Benjie for Graphile

Posted on Jul 5, 2023 • Edited on Jul 28, 2023

Intro to PostGraphile V5 (Part 3): Introspection and Abstraction

#postgraphile #graphql #postgres #typescript

Benjie is the community–funded maintainer of the Graphile suite — a collection of MIT–licensed Node.js developer tooling for GraphQL and/or PostgreSQL. A key project in this suite is PostGraphile, a high performance, customizable and extensible GraphQL schema generator for APIs backed primarily (but not exclusively!) by PostgreSQL.

This is part three in the "Intro to PostGraphile V5" series, which started with Part 1: Replacing the Foundations. This week, Benjie talks about his new introspection and schema generation system, and how it leads to improved type safety, documentation, and better compatibility.

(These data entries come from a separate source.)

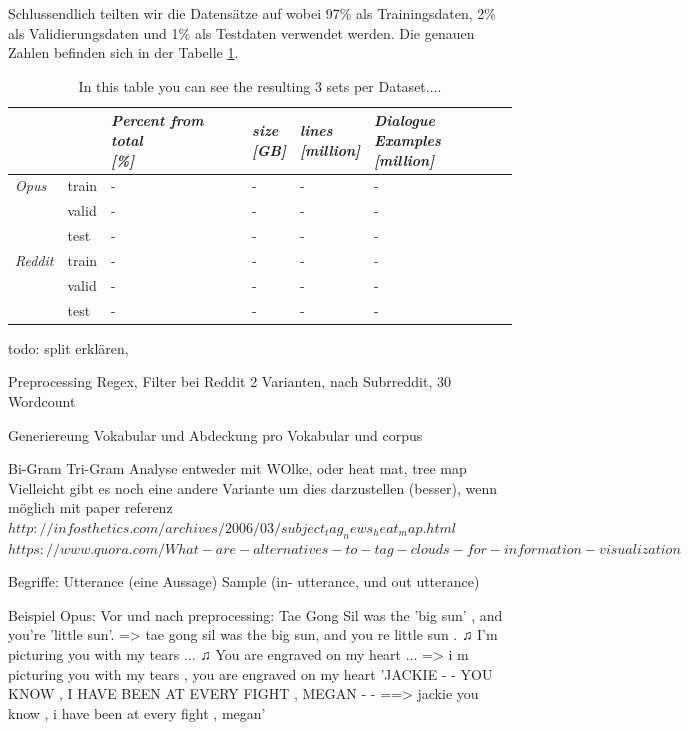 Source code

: Schlussendlich teilten wir die Datensätze auf wobei 97\% als Trainingsdaten, 2\% als Validierungsdaten und 1\% als Testdaten verwendet werden. Die genauen Zahlen befinden sich in der Tabelle \ref{tbl:data:split:corpus}.
\begin{table}[H]
	\begin{adjustbox}{max width=\textwidth}
	\centering
	\small
	\begin{tabular}{llllll}
		\toprule
		&  \specialcell{\emph{set}}
		&  \specialcell{\emph{Percent from total} \\\textit{[\%]}}
		&  \specialcell{\emph{size} \\\textit{[GB]}}
		&  \specialcell{\emph{lines} \\\textit{[million]}}
		&  \specialcell{\emph{Dialogue Examples} \\\textit{[million]}}\\
		\midrule
		\emph{Opus}			&train	&-	&-	&-	&-	\\
							&valid	&-	&-	&-	&-	\\
							&test	&-	&-	&-	&-	\\
		\emph{Reddit}		&train	&-	&-	&-	&-	\\
							&valid	&-	&-	&-	&-	\\
							&test	&-	&-	&-	&-	\\
		\bottomrule
	\end{tabular}
	\end{adjustbox}
	\caption{In this table you can see the resulting 3 sets per Dataset....}
	\label{tbl:data:split:corpus}
\end{table}
todo: split erklären, 


Preprocessing
Regex, Filter bei Reddit 2 Varianten, nach Subrreddit, 30 Wordcount


Generiereung Vokabular und Abdeckung pro Vokabular und corpus

Bi-Gram Tri-Gram Analyse entweder mit WOlke, oder heat mat, tree map
Vielleicht gibt es noch eine andere Variante um dies darzustellen (besser), wenn möglich mit paper referenz
$http://infosthetics.com/archives/2006/03/subject_tag_news_heat_map.html$
$https://www.quora.com/What-are-alternatives-to-tag-clouds-for-information-visualization$

Begriffe: Utterance (eine Aussage)
			Sample (in- utterance, und out utterance)
			
Beispiel Opus: Vor und nach preprocessing:
Tae Gong Sil was the 'big sun' , and you're 'little sun'. => tae gong sil was the big sun, and you re little sun .
♫ I'm picturing you with my tears ... ♫ You are engraved on my heart ... => i m picturing you with my tears , you are engraved on my heart
'JACKIE - - YOU KNOW , I HAVE BEEN AT EVERY FIGHT , MEGAN - - ==> jackie you know , i have been at every fight , megan'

This new system is coming in PostGraphile Version 5, available in pre–release now for all Graphile sponsors, find out more at postgraphile.org

For PostGraphile to be able to build an API based on your PostgreSQL database, it needs to know what your database contains: what are the schemas, tables, columns, indexes, constraints, functions, views, grants, etc. To do this, it uses a technique called "introspection": it issues SQL SELECT statements against the "system catalog," effectively having the database describe itself. PostGraphile (and previously PostGraphQL) has done this since the very beginning of the project.

PostGraphile V4 inherited its introspection query from PostGraphQL v3, v3 from v2, and v2 from v1. Each version added tweaks, enhanced support for various entities, or improved compatibility with newer versions of PostgreSQL, but the structure remained similar throughout. The result was a very PostGraphile–specific introspection query, with its own documentation and typing needs, a lot of accommodations for different PostgreSQL versions, and very poor compatibility with PostgreSQL–alike databases, such as Cockroach DB.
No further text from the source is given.